Pictures aside, please retype the whole listing word for word.

═══ MATERIAL PROVIDED ═══

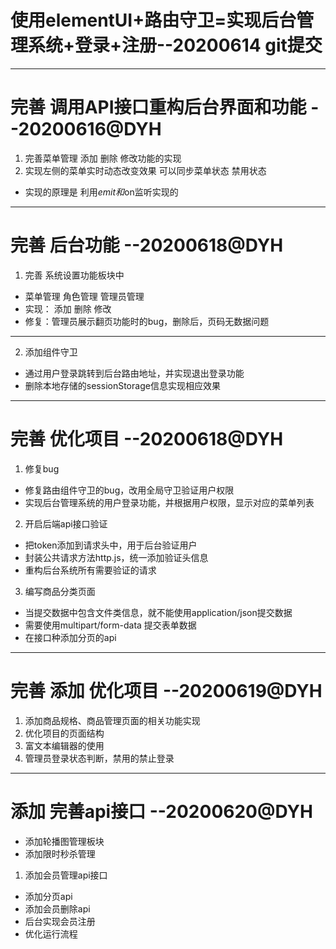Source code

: # 使用elementUI+路由守卫=实现后台管理系统+登录+注册--20200614 git提交
---
# 完善 调用API接口重构后台界面和功能 --20200616@DYH
1. 完善菜单管理 添加 删除 修改功能的实现
2. 实现左侧的菜单实时动态改变效果 可以同步菜单状态 禁用状态
* 实现的原理是 利用$emit和$on监听实现的

---
# 完善 后台功能 --20200618@DYH
1. 完善 系统设置功能板块中
* 菜单管理    角色管理    管理员管理
* 实现：    添加    删除    修改
* 修复：管理员展示翻页功能时的bug，删除后，页码无数据问题
---
2. 添加组件守卫
* 通过用户登录跳转到后台路由地址，并实现退出登录功能
* 删除本地存储的sessionStorage信息实现相应效果

---
# 完善 优化项目 --20200618@DYH
1. 修复bug
* 修复路由组件守卫的bug，改用全局守卫验证用户权限
* 实现后台管理系统的用户登录功能，并根据用户权限，显示对应的菜单列表
2. 开启后端api接口验证
* 把token添加到请求头中，用于后台验证用户
* 封装公共请求方法http.js，统一添加验证头信息
* 重构后台系统所有需要验证的请求
3. 编写商品分类页面
* 当提交数据中包含文件类信息，就不能使用application/json提交数据
* 需要使用multipart/form-data 提交表单数据
* 在接口种添加分页的api

---
# 完善 添加 优化项目 --20200619@DYH
1. 添加商品规格、商品管理页面的相关功能实现
2. 优化项目的页面结构
3. 富文本编辑器的使用
4. 管理员登录状态判断，禁用的禁止登录

---
# 添加 完善api接口 --20200620@DYH
* 添加轮播图管理板块
* 添加限时秒杀管理
1. 添加会员管理api接口
* 添加分页api
* 添加会员删除api
* 后台实现会员注册
* 优化运行流程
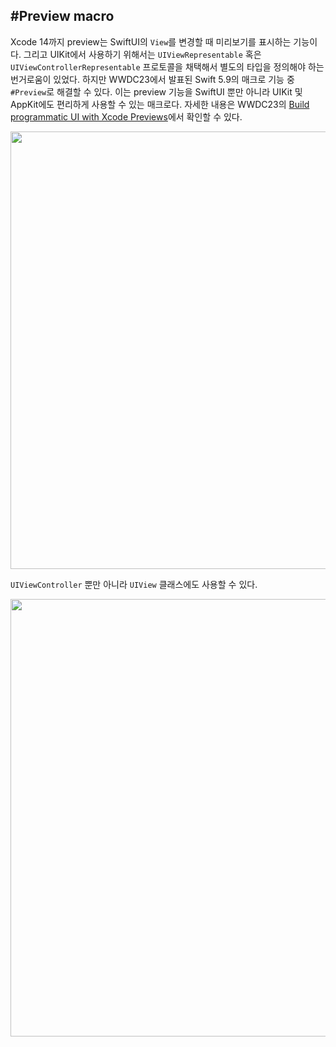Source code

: ## #Preview macro

Xcode 14까지 preview는 SwiftUI의 `View`를 변경할 때 미리보기를 표시하는 기능이다. 그리고 UIKit에서 사용하기 위해서는 `UIViewRepresentable` 혹은 `UIViewControllerRepresentable` 프로토콜을 채택해서 별도의 타입을 정의해야 하는 번거로움이 있었다. 하지만 WWDC23에서 발표된 Swift 5.9의 매크로 기능 중 `#Preview`로 해결할 수 있다. 이는 preview 기능을 SwiftUI 뿐만 아니라 UIKit 및 AppKit에도 편리하게 사용할 수 있는 매크로다. 자세한 내용은 WWDC23의 [Build programmatic UI with Xcode Previews](https://developer.apple.com/videos/play/wwdc2023/10)에서 확인할 수 있다.

<p align="center">
<img src="https://github.com/anjaeyoung26/GithubActions/assets/61190690/1a3b0fb9-385b-432d-813f-4fe96d3027ce" width="700">
</p>

`UIViewController` 뿐만 아니라 `UIView` 클래스에도 사용할 수 있다.

<p align="center">
<img src="https://github.com/anjaeyoung26/GithubActions/assets/61190690/7baac23e-46c6-4d2f-b431-ff7b5783202b" width="700">
</p>
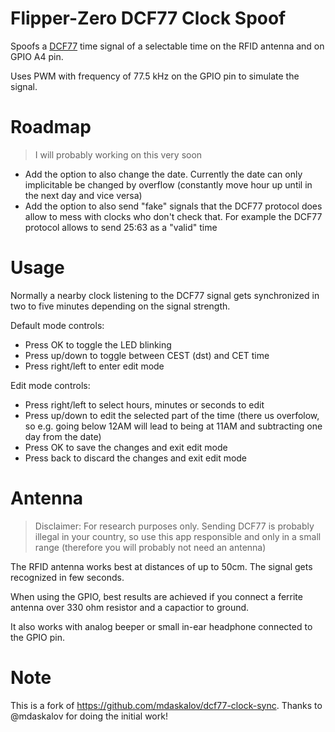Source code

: # Flipper-Zero DCF77 Clock Spoof

Spoofs a [DCF77](https://en.wikipedia.org/wiki/DCF77) time signal of a selectable time on the RFID antenna and on GPIO A4 pin.

Uses PWM with frequency of 77.5 kHz on the GPIO pin to simulate the signal.

# Roadmap

> I will probably working on this very soon

- Add the option to also change the date. Currently the date can only implicitable be changed by overflow (constantly move hour up until in the next day and vice versa)
- Add the option to also send "fake" signals that the DCF77 protocol does allow to mess with clocks who don't check that. For example the DCF77 protocol allows to send 25:63 as a "valid" time

# Usage

Normally a nearby clock listening to the DCF77 signal gets synchronized in two to five minutes depending on the signal strength.

Default mode controls:
- Press OK to toggle the LED blinking
- Press up/down to toggle between CEST (dst) and CET time
- Press right/left to enter edit mode 

Edit mode controls:
- Press right/left to select hours, minutes or seconds to edit
- Press up/down to edit the selected part of the time (there us overfolow, so e.g. going below 12AM will lead to being at 11AM and subtracting one day from the date)
- Press OK to save the changes and exit edit mode
- Press back to discard the changes and exit edit mode

# Antenna

> Disclaimer: For research purposes only. Sending DCF77 is probably illegal in your country, so use this app responsible and only in a small range (therefore you will probably not need an antenna)

The RFID antenna works best at distances of up to 50cm. The signal gets recognized in few seconds.

When using the GPIO, best results are achieved if you connect a ferrite antenna over 330 ohm resistor and a capactior to ground.

It also works with analog beeper or small in-ear headphone connected to the GPIO pin.

# Note

This is a fork of https://github.com/mdaskalov/dcf77-clock-sync. Thanks to @mdaskalov for doing the initial work!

═══

SOLUTION FOR THIS TASK:
Source code

: # 使用elementUI+路由守卫=实现后台管理系统+登录+注册--20200614 git提交
---
# 完善 调用API接口重构后台界面和功能 --20200616@DYH
1. 完善菜单管理 添加 删除 修改功能的实现
2. 实现左侧的菜单实时动态改变效果 可以同步菜单状态 禁用状态
* 实现的原理是 利用$emit和$on监听实现的

---
# 完善 后台功能 --20200618@DYH
1. 完善 系统设置功能板块中
* 菜单管理    角色管理    管理员管理
* 实现：    添加    删除    修改
* 修复：管理员展示翻页功能时的bug，删除后，页码无数据问题
---
2. 添加组件守卫
* 通过用户登录跳转到后台路由地址，并实现退出登录功能
* 删除本地存储的sessionStorage信息实现相应效果

---
# 完善 优化项目 --20200618@DYH
1. 修复bug
* 修复路由组件守卫的bug，改用全局守卫验证用户权限
* 实现后台管理系统的用户登录功能，并根据用户权限，显示对应的菜单列表
2. 开启后端api接口验证
* 把token添加到请求头中，用于后台验证用户
* 封装公共请求方法http.js，统一添加验证头信息
* 重构后台系统所有需要验证的请求
3. 编写商品分类页面
* 当提交数据中包含文件类信息，就不能使用application/json提交数据
* 需要使用multipart/form-data 提交表单数据
* 在接口种添加分页的api

---
# 完善 添加 优化项目 --20200619@DYH
1. 添加商品规格、商品管理页面的相关功能实现
2. 优化项目的页面结构
3. 富文本编辑器的使用
4. 管理员登录状态判断，禁用的禁止登录

---
# 添加 完善api接口 --20200620@DYH
* 添加轮播图管理板块
* 添加限时秒杀管理
1. 添加会员管理api接口
* 添加分页api
* 添加会员删除api
* 后台实现会员注册
* 优化运行流程
Source code

: ## #Preview macro

Xcode 14까지 preview는 SwiftUI의 `View`를 변경할 때 미리보기를 표시하는 기능이다. 그리고 UIKit에서 사용하기 위해서는 `UIViewRepresentable` 혹은 `UIViewControllerRepresentable` 프로토콜을 채택해서 별도의 타입을 정의해야 하는 번거로움이 있었다. 하지만 WWDC23에서 발표된 Swift 5.9의 매크로 기능 중 `#Preview`로 해결할 수 있다. 이는 preview 기능을 SwiftUI 뿐만 아니라 UIKit 및 AppKit에도 편리하게 사용할 수 있는 매크로다. 자세한 내용은 WWDC23의 [Build programmatic UI with Xcode Previews](https://developer.apple.com/videos/play/wwdc2023/10)에서 확인할 수 있다.

<p align="center">
<img src="https://github.com/anjaeyoung26/GithubActions/assets/61190690/1a3b0fb9-385b-432d-813f-4fe96d3027ce" width="700">
</p>

`UIViewController` 뿐만 아니라 `UIView` 클래스에도 사용할 수 있다.

<p align="center">
<img src="https://github.com/anjaeyoung26/GithubActions/assets/61190690/7baac23e-46c6-4d2f-b431-ff7b5783202b" width="700">
</p>
Source code

: # Flipper-Zero DCF77 Clock Spoof

Spoofs a [DCF77](https://en.wikipedia.org/wiki/DCF77) time signal of a selectable time on the RFID antenna and on GPIO A4 pin.

Uses PWM with frequency of 77.5 kHz on the GPIO pin to simulate the signal.

# Roadmap

> I will probably working on this very soon

- Add the option to also change the date. Currently the date can only implicitable be changed by overflow (constantly move hour up until in the next day and vice versa)
- Add the option to also send "fake" signals that the DCF77 protocol does allow to mess with clocks who don't check that. For example the DCF77 protocol allows to send 25:63 as a "valid" time

# Usage

Normally a nearby clock listening to the DCF77 signal gets synchronized in two to five minutes depending on the signal strength.

Default mode controls:
- Press OK to toggle the LED blinking
- Press up/down to toggle between CEST (dst) and CET time
- Press right/left to enter edit mode 

Edit mode controls:
- Press right/left to select hours, minutes or seconds to edit
- Press up/down to edit the selected part of the time (there us overfolow, so e.g. going below 12AM will lead to being at 11AM and subtracting one day from the date)
- Press OK to save the changes and exit edit mode
- Press back to discard the changes and exit edit mode

# Antenna

> Disclaimer: For research purposes only. Sending DCF77 is probably illegal in your country, so use this app responsible and only in a small range (therefore you will probably not need an antenna)

The RFID antenna works best at distances of up to 50cm. The signal gets recognized in few seconds.

When using the GPIO, best results are achieved if you connect a ferrite antenna over 330 ohm resistor and a capactior to ground.

It also works with analog beeper or small in-ear headphone connected to the GPIO pin.

# Note

This is a fork of https://github.com/mdaskalov/dcf77-clock-sync. Thanks to @mdaskalov for doing the initial work!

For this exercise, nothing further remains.